Tiziano Vecellio (Pieve di Cadore 1488/90 – Venezia 1576)

Data
1531-1535
Collocazione
Sala di Apollo
Tecnica
Olio su tavola
Dimensioni
85,8 x 69,5 cm
Inventario
Inv. 1912 n. 67
Iscrizioni

“TITIANUS” sul profilo dell’imboccatura del vasetto in basso a sinistra

Restauri

L’opera raffigura il soggetto della Maddalena penitente che fu quello più spesso replicato da Tiziano durante la sua lunga attività artistica, secondo un’iconografia destinata ad aver larga fortuna per l’inconsueto e audace fascino erotico che prorompe dal nudo femminile della santa in atto di rivolgere con devozione gli occhi al cielo. La Maddalena che Tiziano ci presenta è la prostituta pentita, la donna dal passato dissoluto che, recatasi, secondo il racconto evangelico (Luca 7, 36-50), nella casa di Simone il fariseo per chiedere perdono a Gesù, versa lacrime di pentimento sui piedi del Redentore, asciugandoli poi con i lunghi capelli e profumandoli con l’unguento prezioso, racchiuso nel vasetto su cui il pittore appone la propria firma.

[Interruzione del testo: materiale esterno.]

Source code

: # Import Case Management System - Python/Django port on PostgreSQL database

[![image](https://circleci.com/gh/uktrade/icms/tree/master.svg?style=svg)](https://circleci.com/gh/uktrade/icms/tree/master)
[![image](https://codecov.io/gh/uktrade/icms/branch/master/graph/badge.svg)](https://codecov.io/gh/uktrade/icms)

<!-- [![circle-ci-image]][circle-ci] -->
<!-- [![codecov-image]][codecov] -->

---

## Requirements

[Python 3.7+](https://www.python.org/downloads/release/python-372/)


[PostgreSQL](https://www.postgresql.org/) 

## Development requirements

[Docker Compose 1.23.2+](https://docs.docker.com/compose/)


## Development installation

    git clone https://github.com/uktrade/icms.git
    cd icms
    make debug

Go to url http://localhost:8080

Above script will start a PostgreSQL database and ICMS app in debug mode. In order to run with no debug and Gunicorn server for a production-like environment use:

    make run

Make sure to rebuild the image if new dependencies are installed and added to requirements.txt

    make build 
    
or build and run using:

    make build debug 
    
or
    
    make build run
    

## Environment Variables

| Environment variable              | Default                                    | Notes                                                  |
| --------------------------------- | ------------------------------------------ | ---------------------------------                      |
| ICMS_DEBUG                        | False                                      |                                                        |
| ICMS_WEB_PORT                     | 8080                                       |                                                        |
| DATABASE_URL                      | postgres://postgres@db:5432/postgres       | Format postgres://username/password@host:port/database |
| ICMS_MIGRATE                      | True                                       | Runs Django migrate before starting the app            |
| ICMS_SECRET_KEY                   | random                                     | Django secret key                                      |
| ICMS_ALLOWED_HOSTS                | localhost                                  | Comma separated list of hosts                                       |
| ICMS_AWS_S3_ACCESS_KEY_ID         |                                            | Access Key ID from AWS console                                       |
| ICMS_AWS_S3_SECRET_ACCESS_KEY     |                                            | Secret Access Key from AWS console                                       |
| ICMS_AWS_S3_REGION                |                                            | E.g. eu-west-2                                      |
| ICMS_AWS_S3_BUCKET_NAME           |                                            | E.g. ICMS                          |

E’ una figura satura di femminilità, che Tiziano descrive con una pennellata densa e pastosa dalle tonalità calde, evidenziando gli occhi intrisi da lacrime cristalline e il meraviglioso manto di capelli biondo ramati sparsi a coprire la nudità dei seni palpitanti – è nuda perché risoluta a spogliarsi di tutto il suo passato. Per quest’immagine in cui persistono ambiguamente l’idea della peccatrice e della penitente, il pittore potrebbe aver fatto posare qualche cortigiana veneziana, come molte ve ne furono nel Cinquecento che, pentitesi e convertite, poterono prendere a modello di redenzione il dipinto tizianesco che ebbe gran fortuna e fu ampiamente replicato dal maestro e dalla sua bottega.

Questa versione della Galleria Palatina, per la stupefacente qualità della pittura, potrebbe essere uno dei prototipi più antichi ed è probabile che sia stata dipinta da Tiziano a Venezia fra il 1533 e il 1535, su commissione di Francesco Maria della Rovere duca d’Urbino. La più antica citazione dell’opera risale a Giorgio Vasari che nel 1548 durante una sua visita alla corte di Urbino la descriveva presso la collezione del duca Guidubaldo della Rovere, annotandola come “cosa rara”. Pervenne poi a Firenze con l’eredità di Vittoria della Rovere nel 1631.